Reflections on the shiny surface of the Koons Retrospective.

What the critics aren’t saying.

koons-with-painting-copy

Jeff Koons with his wall-sized painting, “Arousing Curiosity”.

I’ve devoted probably far too much attention to Jeff Koons, rather than devoting my energy to championing the artists that I actually admire. And it is considered a terrible thing to criticize any art, especially conceptual art, because one ends up looking out of touch with the reality of NOW; bitter, resentful, and jealous. In a world where business runs government, and the validity of any argument is measured only against profit, criticism of an artist is seen as an attempt to devalue the art collections of the wealthiest and most influential patrons of the art. For an artist to do so is taboo. A potential gallery might not want to be associated with an outspoken critic of the merchandise they peddle, or that their biggest customers own. There is a fear and reluctance to speak out. But for artists to not do so is to give a cowardly deference to the business paradigm, as opposed to their own visions. Marketers might learn something from pro wrestling: that challenges from one camp to another spark interest and controversy, and this could be good for generating publicity. Fortunately for me, several critics have made mincemeat of the Koons show, and largely spared me having to get into the fray. However, as an artist, I have a different perspective, and there are a couple important factors that the critics, who are writers, left out.

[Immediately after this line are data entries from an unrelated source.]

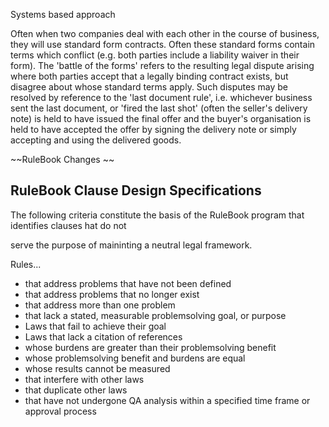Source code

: Systems based approach

Often when two companies deal with each other in the course of business, they will use standard form contracts. Often these standard forms contain terms which conflict \(e.g. both parties include a liability waiver in their form\). The 'battle of the forms' refers to the resulting legal dispute arising where both parties accept that a legally binding contract exists, but disagree about whose standard terms apply. Such disputes may be resolved by reference to the 'last document rule', i.e. whichever business sent the last document, or 'fired the last shot' \(often the seller's delivery note\) is held to have issued the final offer and the buyer's organisation is held to have accepted the offer by signing the delivery note or simply accepting and using the delivered goods.



~~RuleBook Changes ~~



  


## RuleBook Clause Design Specifications 

The following criteria constitute the basis of the RuleBook program that identifies clauses hat do not

serve the purpose of maininting a neutral legal framework. 



Rules...

* that address problems that have not been defined
*  that address problems that no longer exist
*  that address more than one problem
*  that lack a stated, measurable problemsolving goal, or purpose
* Laws that fail to achieve their goal
* Laws that lack a citation of references
* whose burdens are greater than their problemsolving benefit
* whose problemsolving benefit and burdens are equal
*  whose results cannot be measured
*  that interfere with other laws
*  that duplicate other laws
*  that have not undergone QA analysis within a specified time frame or approval process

I’ve argued before that Koons makes fashion baubles for the oligarchic class, and that appropriating objects and imagery from popular culture and paying artisans to make extraordinary versions of them leaves precious little for the artist to get his own hands dirty with. It is impossible for Koons to stretch his own imagination to realize his own vision if he restricts himself to reproducing schlock kitsch. And I’ve said that Koons is an art-CEO, taking credit for the work of paid assistants whose level of skill and perfectionism (which he admittedly does not possess himself) is what lends Koons’s work its authority. Those are my own views that I honed myself, but now I see that some critics are saying very similar things.

What the critics said

In the Guardian, Jason Farago wrote:

For an artist who strives so mightily to convince us of his good nature, there’s something truly cruel in his sculptures’ indifference to any audience desire for profundity, complexity, or even adulthood.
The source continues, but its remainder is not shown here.